Enrollment projections from MGT of America, Inc. in Olympia, Wash., which were released last December, projected Riverfield's enrollment as declining to 429 students in the 2011-12 school year and 423 students in the 2012-13 school year. But Riverfield's enrollment is then projected to rise to 428 in 2013-14, 433 in 2014-15 and 439 in 2015-16.

Farther out, MGT projects Riverfield's enrollment as rising from 453 students in 2016-17 to 509 students in 2020-21.

Riverfield's expansion and renovation was included in the Board of Education's recently-adopted Long Range Facilities Plan, which covers work at town schools over the next four fiscal years. The plan calls for Riverfield to be done in the fiscal year that starts July 1, and Iacono said that remains the goal.

Riverfield School, built in 1959 and last renovated in 2000, has 22 permanent classrooms and five portable classrooms, two of which date to 2009 and three of which date to 2004, according to the Long Range Facilities Plan.

Riverfield's expansion and renovation would include:

* Building an addition to eliminate portable classrooms.

* Bringing the school up to current building, life safety and fire codes.

* Upgrades to "core facilities," such as the library, cafeteria and all-purpose room.

* Installing a new fire sprinkler system.

* Installing a new HVAC fresh air and air conditioning system.

* Installing additional lockers.

* Expanding the kitchen.

* Expanding the parking lot.

* Adding storage rooms for custodial and staff and school materials.

* Improving security.

A space analysis that the school board had done for the town's 11 elementary schools identified Riverfield as being short 10 classrooms.
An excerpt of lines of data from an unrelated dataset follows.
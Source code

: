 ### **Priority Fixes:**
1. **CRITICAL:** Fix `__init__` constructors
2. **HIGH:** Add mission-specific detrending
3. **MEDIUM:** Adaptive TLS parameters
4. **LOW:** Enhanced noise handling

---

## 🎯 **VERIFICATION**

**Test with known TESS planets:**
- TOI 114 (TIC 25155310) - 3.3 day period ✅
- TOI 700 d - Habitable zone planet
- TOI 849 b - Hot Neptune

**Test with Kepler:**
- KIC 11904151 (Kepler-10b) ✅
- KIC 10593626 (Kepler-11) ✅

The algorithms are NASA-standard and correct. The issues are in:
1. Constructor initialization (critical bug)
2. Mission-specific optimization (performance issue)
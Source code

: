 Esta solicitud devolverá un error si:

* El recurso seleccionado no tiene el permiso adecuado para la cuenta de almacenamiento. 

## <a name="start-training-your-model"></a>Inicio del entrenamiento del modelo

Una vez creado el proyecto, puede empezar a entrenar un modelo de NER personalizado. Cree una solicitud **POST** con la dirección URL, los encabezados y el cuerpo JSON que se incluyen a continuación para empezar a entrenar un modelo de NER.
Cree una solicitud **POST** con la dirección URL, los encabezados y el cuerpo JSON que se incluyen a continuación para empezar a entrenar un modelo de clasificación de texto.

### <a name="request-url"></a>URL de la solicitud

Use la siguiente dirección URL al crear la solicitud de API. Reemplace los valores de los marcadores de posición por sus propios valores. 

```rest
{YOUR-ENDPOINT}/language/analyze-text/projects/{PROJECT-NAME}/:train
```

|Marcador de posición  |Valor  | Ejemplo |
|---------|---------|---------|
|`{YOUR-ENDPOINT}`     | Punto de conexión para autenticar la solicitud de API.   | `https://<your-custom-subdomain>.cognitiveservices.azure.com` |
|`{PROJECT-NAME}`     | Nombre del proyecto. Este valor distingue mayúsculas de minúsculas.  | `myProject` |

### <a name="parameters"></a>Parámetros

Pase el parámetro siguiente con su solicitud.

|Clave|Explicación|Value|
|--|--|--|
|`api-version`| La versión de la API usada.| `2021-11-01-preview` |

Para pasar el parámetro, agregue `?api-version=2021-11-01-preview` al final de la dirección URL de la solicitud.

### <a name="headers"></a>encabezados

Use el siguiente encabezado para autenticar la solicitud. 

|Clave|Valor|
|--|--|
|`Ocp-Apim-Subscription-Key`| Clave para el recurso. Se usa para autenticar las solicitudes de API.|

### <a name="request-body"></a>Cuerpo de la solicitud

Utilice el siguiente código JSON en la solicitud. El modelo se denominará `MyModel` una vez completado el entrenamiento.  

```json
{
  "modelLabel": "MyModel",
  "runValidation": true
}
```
The shortages included:

* Three regular classrooms now in portables (3 classrooms)

* Music and instrumental music in portables (2 classrooms)

* Gifted and Spanish taught in the library's server room (0.5 classroom)
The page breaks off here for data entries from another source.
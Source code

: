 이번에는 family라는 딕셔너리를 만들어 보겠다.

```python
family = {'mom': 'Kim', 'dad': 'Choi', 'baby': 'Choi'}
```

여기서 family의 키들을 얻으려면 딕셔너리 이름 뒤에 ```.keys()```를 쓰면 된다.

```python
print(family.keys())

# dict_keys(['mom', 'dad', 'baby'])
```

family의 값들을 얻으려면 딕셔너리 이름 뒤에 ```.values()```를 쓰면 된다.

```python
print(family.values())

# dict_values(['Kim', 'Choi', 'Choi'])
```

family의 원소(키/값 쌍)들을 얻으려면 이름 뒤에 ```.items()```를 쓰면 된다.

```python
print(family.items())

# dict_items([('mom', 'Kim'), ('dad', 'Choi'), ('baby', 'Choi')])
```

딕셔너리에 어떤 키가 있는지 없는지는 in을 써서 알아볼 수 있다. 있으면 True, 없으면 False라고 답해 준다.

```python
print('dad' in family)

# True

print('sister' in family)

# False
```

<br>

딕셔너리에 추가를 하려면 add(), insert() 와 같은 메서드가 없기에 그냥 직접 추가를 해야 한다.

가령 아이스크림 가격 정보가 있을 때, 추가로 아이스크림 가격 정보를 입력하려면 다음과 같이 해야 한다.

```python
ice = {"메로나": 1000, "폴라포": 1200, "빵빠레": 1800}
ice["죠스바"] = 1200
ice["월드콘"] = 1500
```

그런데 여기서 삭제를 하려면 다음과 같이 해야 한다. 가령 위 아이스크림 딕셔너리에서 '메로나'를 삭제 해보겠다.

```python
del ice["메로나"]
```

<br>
* Language Arts taught in a staff lunch room (0.25 classroom)

* A shortage of instructional space for special education (0.5 classroom)
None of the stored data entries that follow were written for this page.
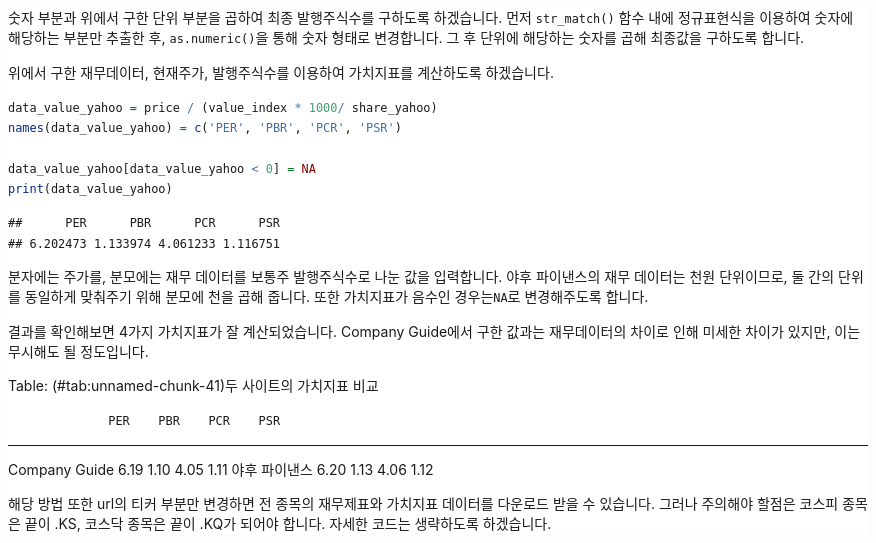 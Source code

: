 숫자 부분과 위에서 구한 단위 부분을 곱하여 최종 발행주식수를 구하도록 하겠습니다. 먼저 `str_match()` 함수 내에 정규표현식을 이용하여 숫자에 해당하는 부분만 추출한 후, `as.numeric()`을 통해 숫자 형태로 변경합니다. 그 후 단위에 해당하는 숫자를 곱해 최종값을 구하도록 합니다.

위에서 구한 재무데이터, 현재주가, 발행주식수를 이용하여 가치지표를 계산하도록 하겠습니다.


```r
data_value_yahoo = price / (value_index * 1000/ share_yahoo)
names(data_value_yahoo) = c('PER', 'PBR', 'PCR', 'PSR')

data_value_yahoo[data_value_yahoo < 0] = NA
print(data_value_yahoo)
```

```
##      PER      PBR      PCR      PSR 
## 6.202473 1.133974 4.061233 1.116751
```

분자에는 주가를, 분모에는 재무 데이터를 보통주 발행주식수로 나눈 값을 입력합니다. 야후 파이낸스의 재무 데이터는 천원 단위이므로, 둘 간의 단위를 동일하게 맞춰주기 위해 분모에 천을 곱해 줍니다. 또한 가치지표가 음수인 경우는`NA`로 변경해주도록 합니다.

결과를 확인해보면 4가지 가치지표가 잘 계산되었습니다. Company Guide에서 구한 값과는 재무데이터의 차이로 인해 미세한 차이가 있지만, 이는 무시해도 될 정도입니다.


Table: (\#tab:unnamed-chunk-41)두 사이트의 가치지표 비교

                  PER    PBR    PCR    PSR
--------------  -----  -----  -----  -----
Company Guide    6.19   1.10   4.05   1.11
야후 파이낸스    6.20   1.13   4.06   1.12

해당 방법 또한 url의 티커 부분만 변경하면 전 종목의 재무제표와 가치지표 데이터를 다운로드 받을 수 있습니다. 그러나 주의해야 할점은 코스피 종목은 끝이 .KS, 코스닥 종목은 끝이 .KQ가 되어야 합니다. 자세한 코드는 생략하도록 하겠습니다.
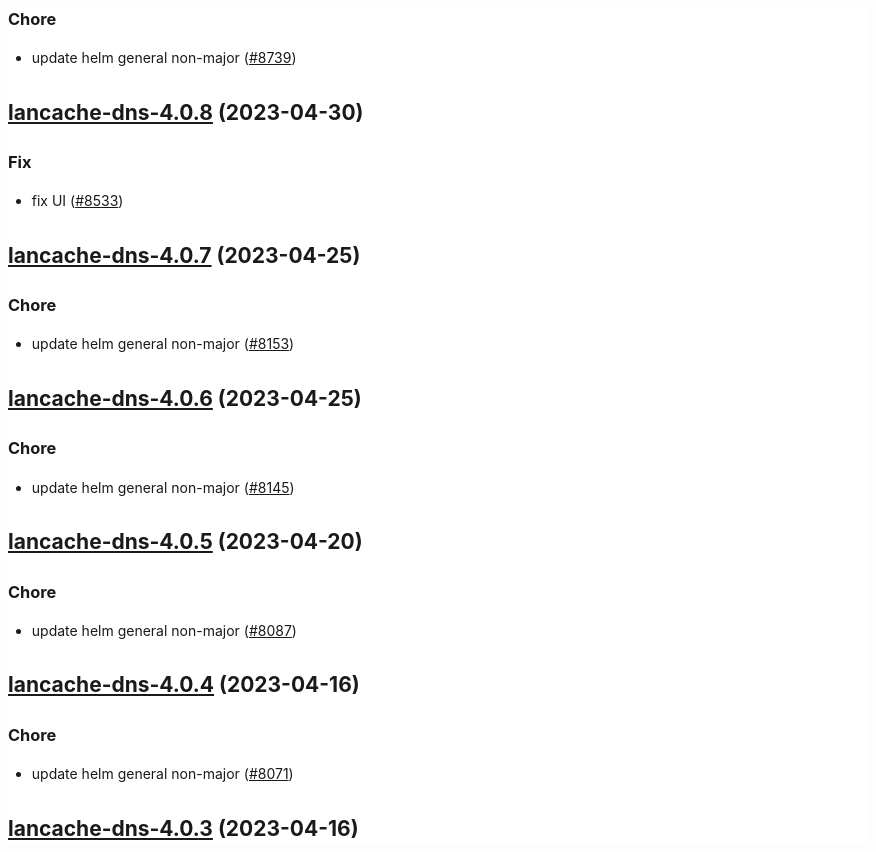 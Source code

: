 ### Chore

- update helm general non-major ([#8739](https://github.com/truecharts/charts/issues/8739))

## [lancache-dns-4.0.8](https://github.com/truecharts/charts/compare/lancache-dns-4.0.7...lancache-dns-4.0.8) (2023-04-30)

### Fix

- fix UI ([#8533](https://github.com/truecharts/charts/issues/8533))

## [lancache-dns-4.0.7](https://github.com/truecharts/charts/compare/lancache-dns-4.0.6...lancache-dns-4.0.7) (2023-04-25)

### Chore

- update helm general non-major ([#8153](https://github.com/truecharts/charts/issues/8153))

## [lancache-dns-4.0.6](https://github.com/truecharts/charts/compare/lancache-dns-4.0.5...lancache-dns-4.0.6) (2023-04-25)

### Chore

- update helm general non-major ([#8145](https://github.com/truecharts/charts/issues/8145))

## [lancache-dns-4.0.5](https://github.com/truecharts/charts/compare/lancache-dns-4.0.4...lancache-dns-4.0.5) (2023-04-20)

### Chore

- update helm general non-major ([#8087](https://github.com/truecharts/charts/issues/8087))

## [lancache-dns-4.0.4](https://github.com/truecharts/charts/compare/lancache-dns-4.0.3...lancache-dns-4.0.4) (2023-04-16)

### Chore

- update helm general non-major ([#8071](https://github.com/truecharts/charts/issues/8071))

## [lancache-dns-4.0.3](https://github.com/truecharts/charts/compare/lancache-dns-4.0.2...lancache-dns-4.0.3) (2023-04-16)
* A social worker now in a book room (0.25 classroom)

* No dedicated space for Spanish and occupational and physical therapy (0.75 classroom)

* Two gym classes that have to be held at the same time (1.5 classroom)

* A staff lunch and work room now in a classroom (1 classroom)

First Selectman Michael Tetreau wasn't available early Friday afternoon to offer his initial thoughts on Riverfield's expansion and renovation, which is being proposed at a time when some residents are eyeing school board requests for money with a skeptical eye and voicing concern over the bad economy.

Iacono stressed that the estimated $9.1 million cost of Riverfield's expansion and renovation was only a preliminary estimate because an architect hadn't looked at the school yet.

A funding request for Riverfield's expansion and renovation would require approvals from the town's Board of Selectmen, Board of Finance and Representative Town Meeting before work could begin.

The school board's meeting is at 7:30 p.m. Tuesday in the Education Center, 501 Kings Highway East.